猫な彼女と卒業アルバム

@山氏

猫な彼女と卒業アルバム

「啓人、これ見てもいい?」

 咲弥は、俺が中学の時の卒業アルバムを持ってきた。

「いいけど、あんまり面白くないよ?」

「別にいい」

 楽しそうにベッドに腰かける咲弥の横に俺は腰かけた。

 咲弥がアルバムを捲っていく。

「あ、啓人いた」

 当時のクラスメートが一人一人映っている写真の中から、咲弥は俺の顔写真を指さして笑った。

「可愛い」

 あまり顔は変わっていないと思うのだが、可愛いと言われると気恥ずかしい。

 咲弥は写真と俺の顔を交互に見て、また笑う。

「なんか恥ずかしいんだけど……」

「いいじゃん」

 意地悪く咲弥が笑ってページをめくる。修学旅行や体育祭の時の写真が出てきた。

「懐かしいな」

「あんまり啓人写ってない」

「俺はあんまり目立ってなかったからね」

「ふーん」

 興味なさそうに咲弥はページをめくっていく。そして、文集のページに辿り着いた。

 この時何を書いたかあまり覚えていない。見られて恥ずかしいことを書いていないだろうか、少し心配になってきた。

「あ、啓人いた」

 俺のページに入ったようだ。何を書いたのか俺も気になって卒業アルバムを覗き込む。

 書いてあったのは、友達のことと、その時の彼女のことだった。恥ずかしいと言えば恥ずかしいのだが、見られても大丈夫なレベルのものだったことに、俺はほっと胸を撫でおろす。

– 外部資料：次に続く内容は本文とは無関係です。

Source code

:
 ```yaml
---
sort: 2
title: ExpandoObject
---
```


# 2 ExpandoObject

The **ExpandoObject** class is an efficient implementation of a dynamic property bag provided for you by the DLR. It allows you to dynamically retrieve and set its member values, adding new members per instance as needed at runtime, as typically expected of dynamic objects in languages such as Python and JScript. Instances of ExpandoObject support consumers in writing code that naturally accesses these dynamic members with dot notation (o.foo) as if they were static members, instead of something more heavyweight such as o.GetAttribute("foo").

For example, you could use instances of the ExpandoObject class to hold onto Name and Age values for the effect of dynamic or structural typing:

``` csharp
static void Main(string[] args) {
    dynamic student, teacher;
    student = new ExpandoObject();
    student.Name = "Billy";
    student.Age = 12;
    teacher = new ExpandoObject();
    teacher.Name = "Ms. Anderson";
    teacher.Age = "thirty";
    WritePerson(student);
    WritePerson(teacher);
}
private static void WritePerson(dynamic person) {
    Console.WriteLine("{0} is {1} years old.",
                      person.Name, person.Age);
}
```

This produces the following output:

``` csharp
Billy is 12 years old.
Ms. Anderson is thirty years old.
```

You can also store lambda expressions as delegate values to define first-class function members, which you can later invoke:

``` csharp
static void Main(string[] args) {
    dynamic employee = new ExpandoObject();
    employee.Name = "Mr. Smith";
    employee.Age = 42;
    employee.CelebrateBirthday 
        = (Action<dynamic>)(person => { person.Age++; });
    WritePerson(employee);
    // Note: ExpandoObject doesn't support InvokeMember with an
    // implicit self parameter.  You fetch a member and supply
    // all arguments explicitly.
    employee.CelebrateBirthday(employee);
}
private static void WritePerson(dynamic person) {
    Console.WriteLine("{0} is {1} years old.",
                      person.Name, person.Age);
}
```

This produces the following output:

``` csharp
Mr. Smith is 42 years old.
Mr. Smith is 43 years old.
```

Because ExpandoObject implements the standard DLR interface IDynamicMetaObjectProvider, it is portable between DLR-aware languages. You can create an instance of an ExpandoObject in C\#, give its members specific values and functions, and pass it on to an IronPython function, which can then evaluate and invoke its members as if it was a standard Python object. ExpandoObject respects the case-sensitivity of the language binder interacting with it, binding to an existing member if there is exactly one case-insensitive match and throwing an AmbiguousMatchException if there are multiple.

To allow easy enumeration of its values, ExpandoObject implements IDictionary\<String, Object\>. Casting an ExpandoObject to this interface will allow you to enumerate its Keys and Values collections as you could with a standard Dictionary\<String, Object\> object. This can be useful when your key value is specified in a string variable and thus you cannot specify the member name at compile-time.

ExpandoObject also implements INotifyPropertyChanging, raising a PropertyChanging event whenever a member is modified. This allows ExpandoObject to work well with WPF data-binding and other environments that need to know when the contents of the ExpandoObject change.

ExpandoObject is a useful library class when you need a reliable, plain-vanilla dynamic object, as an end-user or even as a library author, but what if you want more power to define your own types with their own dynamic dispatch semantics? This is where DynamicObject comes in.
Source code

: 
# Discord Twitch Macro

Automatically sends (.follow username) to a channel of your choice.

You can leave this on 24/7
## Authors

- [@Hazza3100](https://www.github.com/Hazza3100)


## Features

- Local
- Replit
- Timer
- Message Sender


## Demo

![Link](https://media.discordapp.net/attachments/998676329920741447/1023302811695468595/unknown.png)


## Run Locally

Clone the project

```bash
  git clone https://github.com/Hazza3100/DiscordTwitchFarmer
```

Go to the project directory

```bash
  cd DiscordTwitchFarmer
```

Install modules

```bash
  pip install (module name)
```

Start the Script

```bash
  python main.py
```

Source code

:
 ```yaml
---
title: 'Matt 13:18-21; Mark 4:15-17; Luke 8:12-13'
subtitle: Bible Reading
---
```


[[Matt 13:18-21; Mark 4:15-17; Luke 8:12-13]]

 咲弥はパタンとアルバムを閉じると、俺の方を睨んだ。

「……彼女いたの?」

「え、うん」

「なんで別れたの?」

「進路が違ったし、家も遠くなっちゃうからって……咲弥、怒ってる?」

「怒ってない」

 別に話す必要もないと、昔彼女がいたことは咲弥に言っていなかったが、何やら怒らせてしまったようだ。

「……私は」

 少しの沈黙のあと、咲弥が口を開く。

「私はずっと啓人といるよ」

 咲弥はそう言って、優しく俺を抱きしめた。俺も咲弥を抱きしめ、頭を撫でる。

「ん。ありがと、咲弥」

「だから、啓人もずっと一緒にいてね」

「うん」

 俺は咲弥を抱きしめる力を少し強めた。